Input:
________________________________________
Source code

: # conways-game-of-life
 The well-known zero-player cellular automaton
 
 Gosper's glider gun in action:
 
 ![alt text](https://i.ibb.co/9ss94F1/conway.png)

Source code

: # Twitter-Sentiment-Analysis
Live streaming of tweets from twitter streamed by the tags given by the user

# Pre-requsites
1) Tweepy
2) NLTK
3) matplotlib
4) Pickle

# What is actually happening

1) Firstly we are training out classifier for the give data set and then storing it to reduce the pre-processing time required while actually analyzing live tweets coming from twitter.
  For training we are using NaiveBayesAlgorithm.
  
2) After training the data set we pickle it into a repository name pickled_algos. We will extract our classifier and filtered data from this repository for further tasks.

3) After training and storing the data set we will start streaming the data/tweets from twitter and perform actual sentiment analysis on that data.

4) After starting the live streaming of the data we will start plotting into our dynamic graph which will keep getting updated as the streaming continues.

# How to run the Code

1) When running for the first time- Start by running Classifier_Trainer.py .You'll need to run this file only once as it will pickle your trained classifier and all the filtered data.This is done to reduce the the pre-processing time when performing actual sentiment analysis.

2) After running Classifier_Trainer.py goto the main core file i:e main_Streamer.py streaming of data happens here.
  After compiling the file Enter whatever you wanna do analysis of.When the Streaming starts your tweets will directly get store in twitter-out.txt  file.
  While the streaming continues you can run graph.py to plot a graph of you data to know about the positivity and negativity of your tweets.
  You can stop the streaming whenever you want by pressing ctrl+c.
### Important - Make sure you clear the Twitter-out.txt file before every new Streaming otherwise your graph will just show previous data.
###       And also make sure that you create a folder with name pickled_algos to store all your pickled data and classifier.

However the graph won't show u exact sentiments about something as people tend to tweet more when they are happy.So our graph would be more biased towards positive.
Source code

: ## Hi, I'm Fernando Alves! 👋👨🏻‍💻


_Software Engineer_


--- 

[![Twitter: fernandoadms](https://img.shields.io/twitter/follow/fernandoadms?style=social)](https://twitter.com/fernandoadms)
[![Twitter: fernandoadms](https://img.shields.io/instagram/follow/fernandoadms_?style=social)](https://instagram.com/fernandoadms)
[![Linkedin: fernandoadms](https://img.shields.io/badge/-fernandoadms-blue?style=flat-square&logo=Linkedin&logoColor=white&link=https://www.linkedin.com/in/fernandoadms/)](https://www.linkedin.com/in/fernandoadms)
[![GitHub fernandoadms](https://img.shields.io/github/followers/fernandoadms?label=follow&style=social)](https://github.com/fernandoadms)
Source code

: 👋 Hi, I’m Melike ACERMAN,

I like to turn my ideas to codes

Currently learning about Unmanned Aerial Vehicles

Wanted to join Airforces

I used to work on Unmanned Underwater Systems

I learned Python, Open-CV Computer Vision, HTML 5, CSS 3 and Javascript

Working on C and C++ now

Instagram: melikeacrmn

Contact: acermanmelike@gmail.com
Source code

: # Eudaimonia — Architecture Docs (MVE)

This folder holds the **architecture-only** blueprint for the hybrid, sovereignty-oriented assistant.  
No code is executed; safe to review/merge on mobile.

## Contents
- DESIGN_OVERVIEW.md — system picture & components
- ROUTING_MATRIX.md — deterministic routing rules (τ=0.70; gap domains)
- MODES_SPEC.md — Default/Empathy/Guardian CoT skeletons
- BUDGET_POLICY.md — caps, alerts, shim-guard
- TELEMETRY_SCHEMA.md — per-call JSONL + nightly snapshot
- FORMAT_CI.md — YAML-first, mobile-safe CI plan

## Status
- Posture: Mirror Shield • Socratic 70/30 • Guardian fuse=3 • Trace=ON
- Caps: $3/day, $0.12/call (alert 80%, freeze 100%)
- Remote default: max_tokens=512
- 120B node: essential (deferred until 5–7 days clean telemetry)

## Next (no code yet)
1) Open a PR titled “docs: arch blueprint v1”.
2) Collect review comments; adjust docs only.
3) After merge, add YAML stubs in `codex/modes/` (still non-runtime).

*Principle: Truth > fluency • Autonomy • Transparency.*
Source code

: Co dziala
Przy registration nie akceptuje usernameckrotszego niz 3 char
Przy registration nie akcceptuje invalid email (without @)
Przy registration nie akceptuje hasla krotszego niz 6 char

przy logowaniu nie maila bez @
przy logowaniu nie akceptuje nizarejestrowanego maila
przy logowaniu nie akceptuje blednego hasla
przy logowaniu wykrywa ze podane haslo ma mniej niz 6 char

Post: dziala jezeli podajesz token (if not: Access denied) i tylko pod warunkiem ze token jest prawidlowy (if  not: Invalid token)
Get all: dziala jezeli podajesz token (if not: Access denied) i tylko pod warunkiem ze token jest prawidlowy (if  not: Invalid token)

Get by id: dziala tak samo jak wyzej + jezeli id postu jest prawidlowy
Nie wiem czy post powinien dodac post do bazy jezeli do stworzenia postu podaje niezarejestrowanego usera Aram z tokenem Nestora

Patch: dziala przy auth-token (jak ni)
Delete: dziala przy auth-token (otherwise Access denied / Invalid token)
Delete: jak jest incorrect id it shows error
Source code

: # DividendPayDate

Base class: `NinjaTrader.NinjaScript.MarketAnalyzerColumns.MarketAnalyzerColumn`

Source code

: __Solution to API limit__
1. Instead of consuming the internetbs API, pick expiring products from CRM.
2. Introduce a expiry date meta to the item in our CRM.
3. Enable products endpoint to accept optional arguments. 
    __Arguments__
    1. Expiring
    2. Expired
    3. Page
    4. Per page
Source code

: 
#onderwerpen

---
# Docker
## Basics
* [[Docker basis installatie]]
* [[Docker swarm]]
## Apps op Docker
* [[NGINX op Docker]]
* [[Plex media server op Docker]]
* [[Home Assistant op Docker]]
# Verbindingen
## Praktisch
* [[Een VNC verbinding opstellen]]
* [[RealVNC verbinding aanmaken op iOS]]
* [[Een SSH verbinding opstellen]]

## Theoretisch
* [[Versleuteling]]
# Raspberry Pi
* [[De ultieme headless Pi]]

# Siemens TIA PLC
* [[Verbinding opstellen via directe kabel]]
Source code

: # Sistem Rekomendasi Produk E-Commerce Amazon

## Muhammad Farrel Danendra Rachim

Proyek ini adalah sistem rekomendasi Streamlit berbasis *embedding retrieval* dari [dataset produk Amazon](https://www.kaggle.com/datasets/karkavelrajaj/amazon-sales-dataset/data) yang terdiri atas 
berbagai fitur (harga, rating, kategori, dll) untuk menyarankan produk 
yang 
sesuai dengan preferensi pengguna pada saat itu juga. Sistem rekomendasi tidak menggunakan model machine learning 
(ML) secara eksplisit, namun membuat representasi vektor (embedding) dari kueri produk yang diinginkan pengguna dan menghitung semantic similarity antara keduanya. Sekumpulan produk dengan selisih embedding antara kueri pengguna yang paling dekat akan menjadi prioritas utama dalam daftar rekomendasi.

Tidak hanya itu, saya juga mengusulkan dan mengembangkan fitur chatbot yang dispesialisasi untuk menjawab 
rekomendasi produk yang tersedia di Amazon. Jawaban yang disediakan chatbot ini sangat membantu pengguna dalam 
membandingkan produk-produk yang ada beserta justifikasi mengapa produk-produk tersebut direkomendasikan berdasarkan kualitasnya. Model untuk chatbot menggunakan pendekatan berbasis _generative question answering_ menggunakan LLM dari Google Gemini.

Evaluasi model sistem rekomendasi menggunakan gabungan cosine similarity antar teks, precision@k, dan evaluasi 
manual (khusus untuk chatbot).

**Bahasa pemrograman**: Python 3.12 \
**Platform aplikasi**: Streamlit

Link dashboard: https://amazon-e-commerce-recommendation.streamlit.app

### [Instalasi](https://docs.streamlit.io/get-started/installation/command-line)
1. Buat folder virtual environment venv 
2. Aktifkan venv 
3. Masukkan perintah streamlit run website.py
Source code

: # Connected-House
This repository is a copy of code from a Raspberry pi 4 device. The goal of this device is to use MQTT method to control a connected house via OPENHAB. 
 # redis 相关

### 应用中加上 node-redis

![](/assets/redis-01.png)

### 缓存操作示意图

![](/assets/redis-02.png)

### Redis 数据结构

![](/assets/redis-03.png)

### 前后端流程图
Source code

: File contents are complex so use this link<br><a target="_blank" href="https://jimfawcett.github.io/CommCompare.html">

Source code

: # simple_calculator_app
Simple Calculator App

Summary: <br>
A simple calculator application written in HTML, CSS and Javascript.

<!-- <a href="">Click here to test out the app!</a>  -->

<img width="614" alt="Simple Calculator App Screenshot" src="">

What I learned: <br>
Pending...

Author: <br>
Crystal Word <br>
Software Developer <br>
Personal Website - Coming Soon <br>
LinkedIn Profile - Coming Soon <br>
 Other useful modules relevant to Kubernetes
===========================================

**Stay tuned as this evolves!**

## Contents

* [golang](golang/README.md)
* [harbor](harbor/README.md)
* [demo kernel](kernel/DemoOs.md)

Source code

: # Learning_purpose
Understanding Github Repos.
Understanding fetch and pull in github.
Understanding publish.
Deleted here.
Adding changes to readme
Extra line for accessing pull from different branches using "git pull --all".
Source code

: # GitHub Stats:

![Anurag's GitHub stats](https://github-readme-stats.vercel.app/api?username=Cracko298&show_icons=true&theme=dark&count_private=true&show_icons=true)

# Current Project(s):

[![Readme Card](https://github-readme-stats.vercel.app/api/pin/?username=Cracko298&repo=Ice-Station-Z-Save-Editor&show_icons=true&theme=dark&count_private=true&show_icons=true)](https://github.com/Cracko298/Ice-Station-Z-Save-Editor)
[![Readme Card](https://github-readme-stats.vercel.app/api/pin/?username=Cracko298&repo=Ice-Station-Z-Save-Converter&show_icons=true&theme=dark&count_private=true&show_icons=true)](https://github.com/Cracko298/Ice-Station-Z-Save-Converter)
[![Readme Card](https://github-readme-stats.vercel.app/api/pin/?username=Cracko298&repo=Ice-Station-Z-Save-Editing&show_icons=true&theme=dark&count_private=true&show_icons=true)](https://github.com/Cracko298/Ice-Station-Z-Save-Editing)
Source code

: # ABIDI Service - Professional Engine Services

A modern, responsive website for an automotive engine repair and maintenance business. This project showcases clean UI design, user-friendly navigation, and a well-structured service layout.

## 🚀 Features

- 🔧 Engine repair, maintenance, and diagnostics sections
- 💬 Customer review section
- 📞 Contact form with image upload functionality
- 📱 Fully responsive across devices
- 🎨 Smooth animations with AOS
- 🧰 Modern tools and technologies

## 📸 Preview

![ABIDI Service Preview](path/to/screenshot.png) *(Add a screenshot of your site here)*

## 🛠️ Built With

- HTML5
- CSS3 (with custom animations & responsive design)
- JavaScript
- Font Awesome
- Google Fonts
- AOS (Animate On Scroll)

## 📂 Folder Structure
________________________________________
Task to complete:
Reproduce the entries above exactly, starting at their first line and finishing with the line that contains "# How to run the Code".

Answer to this problem:
Source code

: # conways-game-of-life
 The well-known zero-player cellular automaton
 
 Gosper's glider gun in action:
 
 ![alt text](https://i.ibb.co/9ss94F1/conway.png)

Source code

: # Twitter-Sentiment-Analysis
Live streaming of tweets from twitter streamed by the tags given by the user

# Pre-requsites
1) Tweepy
2) NLTK
3) matplotlib
4) Pickle

# What is actually happening

1) Firstly we are training out classifier for the give data set and then storing it to reduce the pre-processing time required while actually analyzing live tweets coming from twitter.
  For training we are using NaiveBayesAlgorithm.
  
2) After training the data set we pickle it into a repository name pickled_algos. We will extract our classifier and filtered data from this repository for further tasks.

3) After training and storing the data set we will start streaming the data/tweets from twitter and perform actual sentiment analysis on that data.

4) After starting the live streaming of the data we will start plotting into our dynamic graph which will keep getting updated as the streaming continues.

# How to run the Code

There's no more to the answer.